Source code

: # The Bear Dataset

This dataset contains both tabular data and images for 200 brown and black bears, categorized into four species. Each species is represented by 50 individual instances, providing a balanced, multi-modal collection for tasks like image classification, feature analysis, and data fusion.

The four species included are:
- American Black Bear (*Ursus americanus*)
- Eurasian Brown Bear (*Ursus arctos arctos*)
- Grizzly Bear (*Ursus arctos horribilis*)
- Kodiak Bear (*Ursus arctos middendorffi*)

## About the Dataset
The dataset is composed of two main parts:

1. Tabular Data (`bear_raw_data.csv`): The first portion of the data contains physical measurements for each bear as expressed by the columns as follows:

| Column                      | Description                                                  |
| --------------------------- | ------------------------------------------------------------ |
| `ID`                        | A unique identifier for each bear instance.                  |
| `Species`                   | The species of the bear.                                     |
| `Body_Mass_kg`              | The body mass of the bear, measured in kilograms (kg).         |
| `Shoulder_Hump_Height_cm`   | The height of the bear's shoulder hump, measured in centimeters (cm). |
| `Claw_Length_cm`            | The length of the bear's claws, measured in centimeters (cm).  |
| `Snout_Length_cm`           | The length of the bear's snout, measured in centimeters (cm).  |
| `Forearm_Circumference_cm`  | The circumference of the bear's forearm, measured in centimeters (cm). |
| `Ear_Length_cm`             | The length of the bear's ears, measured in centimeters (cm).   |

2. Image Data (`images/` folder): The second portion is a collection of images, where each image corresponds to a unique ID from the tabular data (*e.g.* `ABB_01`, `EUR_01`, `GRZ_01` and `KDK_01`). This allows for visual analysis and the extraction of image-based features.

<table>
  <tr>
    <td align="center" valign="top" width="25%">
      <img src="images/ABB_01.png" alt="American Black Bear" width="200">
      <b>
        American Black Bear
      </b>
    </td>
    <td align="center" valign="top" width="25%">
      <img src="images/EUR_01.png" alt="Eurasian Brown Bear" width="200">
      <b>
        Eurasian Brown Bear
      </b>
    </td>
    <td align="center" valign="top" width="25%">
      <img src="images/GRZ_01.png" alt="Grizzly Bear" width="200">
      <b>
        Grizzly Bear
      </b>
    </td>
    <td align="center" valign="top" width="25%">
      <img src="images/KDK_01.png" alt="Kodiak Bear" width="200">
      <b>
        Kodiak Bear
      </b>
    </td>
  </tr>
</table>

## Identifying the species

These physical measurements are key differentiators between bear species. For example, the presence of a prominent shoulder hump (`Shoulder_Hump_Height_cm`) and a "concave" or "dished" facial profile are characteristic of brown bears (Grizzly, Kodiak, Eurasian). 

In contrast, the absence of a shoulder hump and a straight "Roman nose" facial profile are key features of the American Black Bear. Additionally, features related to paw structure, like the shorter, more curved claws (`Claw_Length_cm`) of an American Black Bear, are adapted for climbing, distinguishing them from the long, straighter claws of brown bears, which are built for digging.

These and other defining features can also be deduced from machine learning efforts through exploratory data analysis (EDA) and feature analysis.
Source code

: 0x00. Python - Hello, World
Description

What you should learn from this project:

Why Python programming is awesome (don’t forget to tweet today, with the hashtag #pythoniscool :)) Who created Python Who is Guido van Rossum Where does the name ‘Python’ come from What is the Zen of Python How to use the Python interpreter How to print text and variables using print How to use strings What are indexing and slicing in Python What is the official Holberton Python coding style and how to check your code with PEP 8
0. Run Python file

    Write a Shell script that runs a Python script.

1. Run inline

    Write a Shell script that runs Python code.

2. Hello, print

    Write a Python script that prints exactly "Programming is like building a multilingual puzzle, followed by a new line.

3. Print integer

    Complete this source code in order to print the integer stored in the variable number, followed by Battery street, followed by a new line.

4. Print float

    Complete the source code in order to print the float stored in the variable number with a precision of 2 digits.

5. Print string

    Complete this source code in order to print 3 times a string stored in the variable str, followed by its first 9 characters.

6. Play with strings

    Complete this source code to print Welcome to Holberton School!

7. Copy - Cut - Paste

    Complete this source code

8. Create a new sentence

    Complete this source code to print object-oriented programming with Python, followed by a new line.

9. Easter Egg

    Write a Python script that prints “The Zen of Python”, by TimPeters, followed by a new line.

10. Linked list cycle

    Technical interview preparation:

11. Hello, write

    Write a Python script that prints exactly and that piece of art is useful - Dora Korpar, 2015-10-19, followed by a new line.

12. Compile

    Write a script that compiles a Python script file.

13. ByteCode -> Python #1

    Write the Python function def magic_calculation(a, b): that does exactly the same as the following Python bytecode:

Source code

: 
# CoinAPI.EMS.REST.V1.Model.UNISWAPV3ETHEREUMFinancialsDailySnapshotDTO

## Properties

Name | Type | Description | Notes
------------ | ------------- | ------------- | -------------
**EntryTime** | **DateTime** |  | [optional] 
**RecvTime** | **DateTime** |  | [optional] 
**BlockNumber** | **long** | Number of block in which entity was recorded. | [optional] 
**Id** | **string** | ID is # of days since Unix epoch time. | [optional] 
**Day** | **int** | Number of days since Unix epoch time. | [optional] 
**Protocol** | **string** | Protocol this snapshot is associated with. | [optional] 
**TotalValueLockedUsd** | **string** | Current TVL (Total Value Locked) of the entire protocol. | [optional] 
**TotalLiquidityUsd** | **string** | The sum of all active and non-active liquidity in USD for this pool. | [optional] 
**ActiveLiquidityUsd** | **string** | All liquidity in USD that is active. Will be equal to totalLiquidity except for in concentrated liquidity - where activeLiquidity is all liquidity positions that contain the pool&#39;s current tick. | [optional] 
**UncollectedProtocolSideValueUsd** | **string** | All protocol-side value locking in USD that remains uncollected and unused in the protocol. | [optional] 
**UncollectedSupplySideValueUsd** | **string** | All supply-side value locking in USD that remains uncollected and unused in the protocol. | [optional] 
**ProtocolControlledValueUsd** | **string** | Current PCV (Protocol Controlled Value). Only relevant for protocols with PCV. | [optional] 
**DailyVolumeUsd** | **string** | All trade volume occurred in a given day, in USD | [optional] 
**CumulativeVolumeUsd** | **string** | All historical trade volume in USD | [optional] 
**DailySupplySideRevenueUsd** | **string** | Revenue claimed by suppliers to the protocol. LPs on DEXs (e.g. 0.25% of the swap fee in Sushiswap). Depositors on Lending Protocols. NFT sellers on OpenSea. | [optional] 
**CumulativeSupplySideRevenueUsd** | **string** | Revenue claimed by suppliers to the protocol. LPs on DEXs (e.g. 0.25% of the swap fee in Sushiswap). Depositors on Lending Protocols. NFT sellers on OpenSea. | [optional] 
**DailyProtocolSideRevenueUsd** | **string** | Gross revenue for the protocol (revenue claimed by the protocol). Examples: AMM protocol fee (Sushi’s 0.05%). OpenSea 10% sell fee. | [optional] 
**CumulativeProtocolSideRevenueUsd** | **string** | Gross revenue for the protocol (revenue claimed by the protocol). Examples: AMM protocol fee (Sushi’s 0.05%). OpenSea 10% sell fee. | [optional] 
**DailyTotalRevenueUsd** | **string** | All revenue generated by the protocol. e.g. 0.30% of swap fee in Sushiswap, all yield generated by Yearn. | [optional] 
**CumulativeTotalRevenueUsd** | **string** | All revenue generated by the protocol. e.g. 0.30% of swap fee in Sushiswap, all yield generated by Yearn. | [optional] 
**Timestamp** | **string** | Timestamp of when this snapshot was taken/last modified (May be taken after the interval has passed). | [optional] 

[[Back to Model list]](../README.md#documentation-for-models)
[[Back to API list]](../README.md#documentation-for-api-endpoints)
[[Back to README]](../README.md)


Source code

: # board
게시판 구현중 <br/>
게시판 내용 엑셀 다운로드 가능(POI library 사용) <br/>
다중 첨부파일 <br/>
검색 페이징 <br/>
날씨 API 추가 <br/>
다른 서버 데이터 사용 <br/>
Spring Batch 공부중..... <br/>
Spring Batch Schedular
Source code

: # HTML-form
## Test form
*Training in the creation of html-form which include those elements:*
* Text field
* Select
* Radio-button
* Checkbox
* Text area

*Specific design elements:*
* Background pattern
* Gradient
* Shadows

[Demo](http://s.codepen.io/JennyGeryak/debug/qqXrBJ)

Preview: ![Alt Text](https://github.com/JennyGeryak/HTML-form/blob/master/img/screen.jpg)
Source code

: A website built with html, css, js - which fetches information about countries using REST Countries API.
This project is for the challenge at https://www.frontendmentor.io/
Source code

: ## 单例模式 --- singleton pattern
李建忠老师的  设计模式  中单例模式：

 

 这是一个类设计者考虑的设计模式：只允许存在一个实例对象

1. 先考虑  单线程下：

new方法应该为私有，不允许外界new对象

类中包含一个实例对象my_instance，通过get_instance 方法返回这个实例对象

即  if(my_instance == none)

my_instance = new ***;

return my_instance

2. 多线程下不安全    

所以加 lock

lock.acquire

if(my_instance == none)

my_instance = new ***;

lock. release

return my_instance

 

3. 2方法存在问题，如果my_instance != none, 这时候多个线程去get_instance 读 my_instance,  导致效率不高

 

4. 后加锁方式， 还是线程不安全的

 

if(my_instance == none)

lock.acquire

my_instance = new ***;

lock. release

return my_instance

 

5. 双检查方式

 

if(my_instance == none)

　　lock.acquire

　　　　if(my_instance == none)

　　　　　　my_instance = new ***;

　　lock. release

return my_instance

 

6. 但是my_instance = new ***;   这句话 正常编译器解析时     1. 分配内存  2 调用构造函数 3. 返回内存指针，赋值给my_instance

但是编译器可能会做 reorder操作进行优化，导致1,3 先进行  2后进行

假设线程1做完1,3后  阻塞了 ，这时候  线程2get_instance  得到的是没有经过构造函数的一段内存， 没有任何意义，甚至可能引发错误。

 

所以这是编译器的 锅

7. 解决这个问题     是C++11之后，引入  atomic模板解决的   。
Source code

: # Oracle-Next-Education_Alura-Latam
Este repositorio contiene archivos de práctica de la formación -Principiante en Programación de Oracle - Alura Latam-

◆ ◆ ◆ ◆ ◆

= Work to be completed =
An exact repetition of the material above is required, from its first line through the line holding "The body mass", with nothing added.

= Response =
Source code

: # The Bear Dataset

This dataset contains both tabular data and images for 200 brown and black bears, categorized into four species. Each species is represented by 50 individual instances, providing a balanced, multi-modal collection for tasks like image classification, feature analysis, and data fusion.

The four species included are:
- American Black Bear (*Ursus americanus*)
- Eurasian Brown Bear (*Ursus arctos arctos*)
- Grizzly Bear (*Ursus arctos horribilis*)
- Kodiak Bear (*Ursus arctos middendorffi*)

## About the Dataset
The dataset is composed of two main parts:

1. Tabular Data (`bear_raw_data.csv`): The first portion of the data contains physical measurements for each bear as expressed by the columns as follows:

| Column                      | Description                                                  |
| --------------------------- | ------------------------------------------------------------ |
| `ID`                        | A unique identifier for each bear instance.                  |
| `Species`                   | The species of the bear.                                     |
| `Body_Mass_kg`              | The body mass of the bear, measured in kilograms (kg).         |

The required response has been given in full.